Zimbabwe’s Constitution, introduced in 2013, expressly protects academic freedom. Section 61 of the constitution reads: “Every person has the right to freedom of expression, which includes freedom to seek, receive and communicate ideas and other information; freedom of artistic expression and scientific research and creativity; and academic freedom.”

The same constitution, however, limits the right to access information, which is an integral part of academic freedom, to locals and permanent residents.

Section 62 reads: “Every Zimbabwean citizen or permanent resident, including juristic persons and the Zimbabwean media, has the right of access to any information held by the state or by any institution or agency of government at every level, in so far as the information is required in the interests of public accountability.”

This means the constitution of Zimbabwe is self-contradictory because it guarantees academic freedom for “all persons” in one section, but limits its enjoyment to locals and permanent residents in the following section.

The reason why this constitutional confusion is important in the discussion of deportation as a tool for silencing academics is because many researchers come to Zimbabwe to study public institutions which, by law, they have no right to study.

Simply put, when researchers who seek to study public institutions are deported from Zimbabwe, they cannot, from a purely legal perspective, claim that their right to academic freedom has been infringed because, in Zimbabwe, they have no such right when it comes to researching public institutions.
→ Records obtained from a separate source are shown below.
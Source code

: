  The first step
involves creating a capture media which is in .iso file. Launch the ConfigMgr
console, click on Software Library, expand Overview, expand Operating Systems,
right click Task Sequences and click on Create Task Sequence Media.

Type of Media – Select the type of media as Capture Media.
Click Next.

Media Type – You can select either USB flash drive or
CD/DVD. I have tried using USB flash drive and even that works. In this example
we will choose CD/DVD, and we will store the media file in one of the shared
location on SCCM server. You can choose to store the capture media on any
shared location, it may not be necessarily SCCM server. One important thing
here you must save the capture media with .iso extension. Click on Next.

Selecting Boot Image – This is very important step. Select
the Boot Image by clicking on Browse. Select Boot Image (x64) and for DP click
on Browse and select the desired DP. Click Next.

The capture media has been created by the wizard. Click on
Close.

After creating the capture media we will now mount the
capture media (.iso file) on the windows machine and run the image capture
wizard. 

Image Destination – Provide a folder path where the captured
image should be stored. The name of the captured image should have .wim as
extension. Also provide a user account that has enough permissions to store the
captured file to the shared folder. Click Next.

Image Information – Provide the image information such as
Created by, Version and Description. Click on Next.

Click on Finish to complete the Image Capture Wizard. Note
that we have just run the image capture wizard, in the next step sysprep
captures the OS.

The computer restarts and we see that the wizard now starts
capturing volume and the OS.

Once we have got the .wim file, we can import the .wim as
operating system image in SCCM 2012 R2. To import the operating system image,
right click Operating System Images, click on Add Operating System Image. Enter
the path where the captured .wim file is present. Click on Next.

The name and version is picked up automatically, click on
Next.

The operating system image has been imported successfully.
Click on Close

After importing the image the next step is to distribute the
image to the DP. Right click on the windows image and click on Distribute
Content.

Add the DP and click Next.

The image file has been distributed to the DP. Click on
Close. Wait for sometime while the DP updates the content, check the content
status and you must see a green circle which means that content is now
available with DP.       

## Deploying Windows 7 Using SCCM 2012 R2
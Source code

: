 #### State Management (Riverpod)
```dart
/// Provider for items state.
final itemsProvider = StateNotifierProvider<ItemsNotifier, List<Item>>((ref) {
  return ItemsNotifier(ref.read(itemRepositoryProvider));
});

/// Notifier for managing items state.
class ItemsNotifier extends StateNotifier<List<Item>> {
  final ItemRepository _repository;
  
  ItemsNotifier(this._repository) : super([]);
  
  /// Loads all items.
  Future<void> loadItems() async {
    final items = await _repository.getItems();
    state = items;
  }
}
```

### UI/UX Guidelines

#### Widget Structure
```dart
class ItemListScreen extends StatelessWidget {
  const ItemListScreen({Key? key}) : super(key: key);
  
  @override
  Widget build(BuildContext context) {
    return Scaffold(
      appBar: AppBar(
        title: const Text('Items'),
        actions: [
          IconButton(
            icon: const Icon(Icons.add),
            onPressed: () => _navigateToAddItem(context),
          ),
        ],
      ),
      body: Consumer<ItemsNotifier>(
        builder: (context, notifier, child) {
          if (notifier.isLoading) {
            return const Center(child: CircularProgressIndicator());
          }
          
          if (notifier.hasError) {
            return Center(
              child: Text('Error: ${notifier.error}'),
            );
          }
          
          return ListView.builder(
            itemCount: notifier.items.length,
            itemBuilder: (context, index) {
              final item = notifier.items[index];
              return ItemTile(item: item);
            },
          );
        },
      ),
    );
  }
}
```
Zimbabwe’s constitution is fundamentally flawed in this regard and needs to be amended. Other countries that guarantee academic freedom in their constitutions, such as South Africa, do not limit its enjoyment to locals and permanent residents.

Section 16 (1) of the South African Constitution states: “Everyone has the right to freedom of expression, which includes (a) freedom of the press and other media; (b) freedom to receive or impart information or ideas; (c) freedom of artistic creativity; and (d) academic freedom and freedom of scientific research.”

There is no follow-up clause that limits any of the rights contained in that clause to locals and permanent residents.

Prospects for academic freedom

The issue of academic freedom in Zimbabwe should not be viewed in isolation of the broader context of human rights in the country. It would be counterintuitive to assume the academic freedom situation in Zimbabwe is good when civil liberties such as freedom of speech and freedom of association are not being respected.

Where many civil liberties are disregarded, academic freedom is also likely going to be disregarded. Suppression of civil liberties, academic freedom included, normally occurs in countries presided over by authoritarian regimes.

This is the case in Zimbabwe which is ranked by Freedom House as not free.

A change in the type of government presiding over Zimbabwe will most likely result in improvement of the country’s academic freedom and general civil liberties situation.

Change in type of government does not necessarily mean change of government as the current government could change from authoritarian to democratic through reform.

This, however, is highly unlikely as the ruling Zanu-PF has maintained that it will “not reform itself out of power”.

Prospects for Zimbabwe’s changing type of government through an elective process, and consequently, improvement of the academic freedom situation, are also very bleak.

Elections in Zimbabwe are normally disputed, with widespread reports citing lack of freeness and fairness in the electoral process.

Zachariah Mushawatu is a freelance journalist. He recently completed a masters thesis on academic freedom at the University of Bergen, Norway, and is also the former national spokesperson of the Zimbabwe National Students Union, or ZINASU.